The saspy.SASsession() object has the teach_me_SAS attribute when set to True, returning the generated SAS code from any method that is called. Listing 8-16 illustrates this capability.
sas.teach_me_SAS(True)
loansas.bar('ln_stat')
sas.teach_me_SAS(False)
Listing 8-16

Teach Me SAS

Figure 8-5 displays the output executed in a Jupyter notebook.
../images/440803_1_En_8_Chapter/440803_1_En_8_Fig5_HTML.jpg
Figure 8-5

Teach_me_SAS Attribute

Execute SAS Code

Another useful feature for the saspy.SASsession() object is the submit() method . This feature enables you to submit arbitrary blocks of SAS code and returns a Python Dictionary containing the SAS log and any output where ‘LOG’ and ‘LST’ are the keys respectively. Consider Listing 8-17.
sas_code='''options nodate nonumber;
proc print data=sas_data.loan_ds (obs=5);
var id;
run;'''
results = sas.submit(sas_code, results="TEXT")
print(results['LST'])
Listing 8-17

SAS submit() Method

The sas_code object is defined as a Python Docstring using three quotes ''' to mark the begin and end of the Docstring.
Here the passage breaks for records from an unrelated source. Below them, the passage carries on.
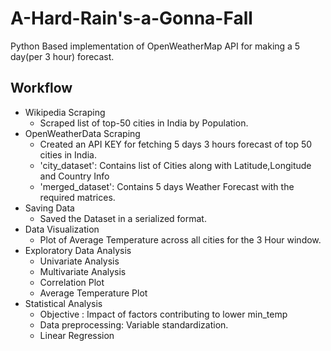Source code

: # A-Hard-Rain's-a-Gonna-Fall
    
Python Based implementation of OpenWeatherMap API for making a 5 day(per 3 hour) forecast.
    
## Workflow


- Wikipedia Scraping
    - Scraped list of top-50 cities in India by Population.
- OpenWeatherData Scraping
    - Created an API KEY for fetching 5 days 3 hours forecast of top 50 cities in India.
    - 'city_dataset': Contains list of Cities along with Latitude,Longitude and Country Info
    - 'merged_dataset': Contains 5 days Weather Forecast with the required matrices.
- Saving Data
    - Saved the Dataset in a serialized format.
- Data Visualization
    - Plot of Average Temperature across all cities for the 3 Hour window.
- Exploratory Data Analysis
    - Univariate Analysis
    - Multivariate Analysis
    - Correlation Plot
    - Average Temperature Plot
- Statistical Analysis
    - Objective : Impact of factors contributing to lower min_temp
    - Data preprocessing: Variable standardization.
    - Linear Regression
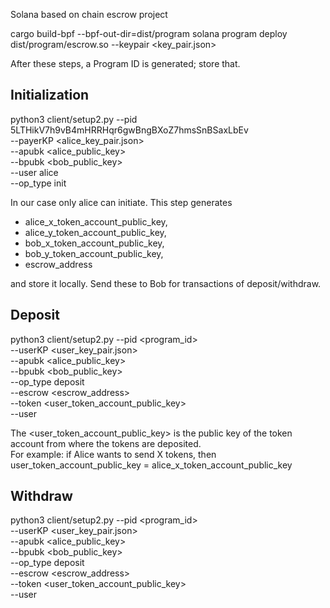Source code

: 
Solana based on chain escrow project

cargo build-bpf --bpf-out-dir=dist/program
solana program deploy dist/program/escrow.so --keypair <key_pair.json>

After these steps, a Program ID is generated; store that.

## Initialization
python3 client/setup2.py --pid 5LTHikV7h9vB4mHRRHqr6gwBngBXoZ7hmsSnBSaxLbEv \
--payerKP <alice_key_pair.json> \
--apubk <alice_public_key> \
--bpubk <bob_public_key> \
--user alice \
--op_type init

In our case only alice can initiate. This step generates 

- alice_x_token_account_public_key,
- alice_y_token_account_public_key, 
- bob_x_token_account_public_key, 
- bob_y_token_account_public_key, 
- escrow_address

and store it locally. Send these to Bob for transactions of deposit/withdraw.

## Deposit
python3 client/setup2.py --pid <program_id> \
--userKP <user_key_pair.json> \
--apubk <alice_public_key> \
--bpubk <bob_public_key> \
--op_type deposit \
--escrow <escrow_address> \
--token <user_token_account_public_key> \
--user <user>
  
The <user_token_account_public_key> is the public key of the token account from where the tokens are deposited. \
For example: if Alice wants to send X tokens, then user_token_account_public_key = alice_x_token_account_public_key
  
## Withdraw
python3 client/setup2.py --pid <program_id> \
--userKP <user_key_pair.json> \
--apubk <alice_public_key> \
--bpubk <bob_public_key> \
--op_type deposit \
--escrow <escrow_address> \
--token <user_token_account_public_key> \
--user <user>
In our case, the Docstring holds the text for a valid block of SAS code. The syntax
results = sas.submit(sas_code, results="TEXT")

calls the sas.submit() method by passing the sas_code object containing the SAS statements to be executed by the SAS sub-process. The results object receives the output, either in text or html form created by the SAS process.

In our case, we assign the output from PROC PRINT to the results Dictionary and call the print() method using the “LST” key to return the SAS output as
print(results['LST'])
The other key for the results Dictionary is ‘LOG’ and returns the section of the SAS log (rather than the entire log) associated with the block of submitted code. These examples are displayed in Figure 8-6 from a Jupyter notebook.
../images/440803_1_En_8_Chapter/440803_1_En_8_Fig6_HTML.jpg
Figure 8-6

SAS.submit() Method Output

You can render SAS output (the listing file) with HTML as well. This capability is illustrated in Listing 8-18.
from IPython.display import HTML
results = sas.submit(sas_code, results="HTML")
HTML(results['LST'])
Listing 8-18

SAS.submit() method Using HTML

In this example, the same sas_code object created in Listing 8-17 is passed to the sas.submit() method using the argument results='HTML'.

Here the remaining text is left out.